Grazing early in the springtime can have many positive effects on the cow, farm and farmer because of DMI and cost savings, and for environmental and mental reasons as well, writes Bernard Stack, InTouch feeding specialist, Alltech Ireland.
The focus should be on the dry matter intake (DMI) of the animal, as cows try to match their intake with their ever-increasing milk production. Measurement is key. Knowing how much grass is available and its quality is essential in developing a corresponding supplementation programme. Teagasc and the industry have done a lot of work in the promotion of grass measuring and management techniques, yielding much success, but there is still a cohort of farms that see it as too much of a ‘chore’, even in the face of it being a profitable process.

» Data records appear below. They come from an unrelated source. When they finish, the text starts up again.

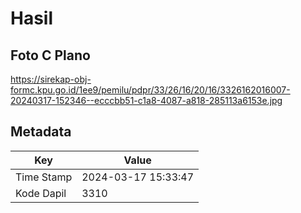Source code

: # Hasil

## Foto C Plano

https://sirekap-obj-formc.kpu.go.id/1ee9/pemilu/pdpr/33/26/16/20/16/3326162016007-20240317-152346--ecccbb51-c1a8-4087-a818-285113a6153e.jpg


## Metadata

| Key        | Value               |
| ---------- | ------------------- |
| Time Stamp | 2024-03-17 15:33:47 |
| Kode Dapil | 3310                |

For those not measuring, it is time to step back and answer the following questions:
1. How much grass will my cow eat today?
2. What is the total DMI requirement of my cow?
3. What is the amount of supplementation I need to give?
If you don’t know the answer to these three questions, then more than likely your herd is under unnecessary pressure. The increasing stocking rate on many farms over the past few years has not been followed with an adjustment in paddock sizes, and so our traditional reasons for placing a ‘strip’ wire or allocating the same paddock for a day means the animals are now consuming less grass. Measuring the grass cover of the paddock that the cows are entering is the first step in this process.
The objective here should be to capitalise on this high-dry-matter and high-protein grass down to 4cm, which will set a good platform for the quality of the second and third rounds of grass. To achieve this, the farm needs to have 60 per cent of the total area grazed by mid-March and 100 per cent grazed by the end of the first week in April.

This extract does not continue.